With the CBN living in denial over the true value of the naira and resisting calls for devaluation despite the huge gap between the official rates and parallel market rates, the BDCs have been the only way to know the true value of the naira, as the CBN continued multiple measures to defend the currency. But while the CBN’s move may be a sincere way of continuing what it thinks is best for the country, commercial banks have been ripping off Nigerians, using the same exchange rates which BDCs have been criticized over.
In justifying the move by the CBN, Governor Godwin Emefiele said: “Despite the fact that Nigeria is the only country in the world where the central bank sells dollars directly to BDCs, operators in this segment have not reciprocated the bank’s gesture to help maintain stability in the market. Whereas the bank has continued to sell Dollars at about N197 per dollar to these operators, they have in turned become greedy in their sales to ordinary Nigerians, with selling rates as high as N250 per dollar”. Commercial banks in Nigeria are also guilty of this.

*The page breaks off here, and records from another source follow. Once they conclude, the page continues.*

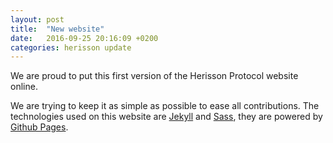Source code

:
 ```yaml
---
layout: post
title:  "New website"
date:   2016-09-25 20:16:09 +0200
categories: herisson update
---
```

We are proud to put this first version of the Herisson Protocol website online.

We are trying to keep it as simple as possible to ease all contributions. The technologies used on this website are [Jekyll](https://jekyllrb.com) and [Sass](http://sass-lang.com/), they are powered by [Github Pages](https://pages.github.com/).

A digital media professional* told me on Tuesday that Nigeria’s Guaranty Trust Bank charged it over N300 to a dollar when she used her debit card to pay a Uber service. Another media professional* who received some dollar payments from clients abroad said his payment which was done with his naira account ended up on an exchange rate of about N200 to a dollar. In other words, Nigerian banks have been selling dollar to customers at the parallel market rates but they buy using the official rates. With the naira to have fallen to 305 to a dollar, a bank customer may lose as much as N100 on each dollar to the bank. The banks are the biggest gainers in the naira’s current state and as far as they are concerned, this may last a little longer and fill their pockets with more dollars.
The CBN is mistaken; the “rent-seeking behaviour” does not end with BDCs, banks are worse. For what it’s worth, BDCs give people the true value of their money but banks only remember the true value when it swings in their favour.
While the naira keeps falling and the forex reserves keeps depreciating as oil price slump continues, the CBN should do what is right.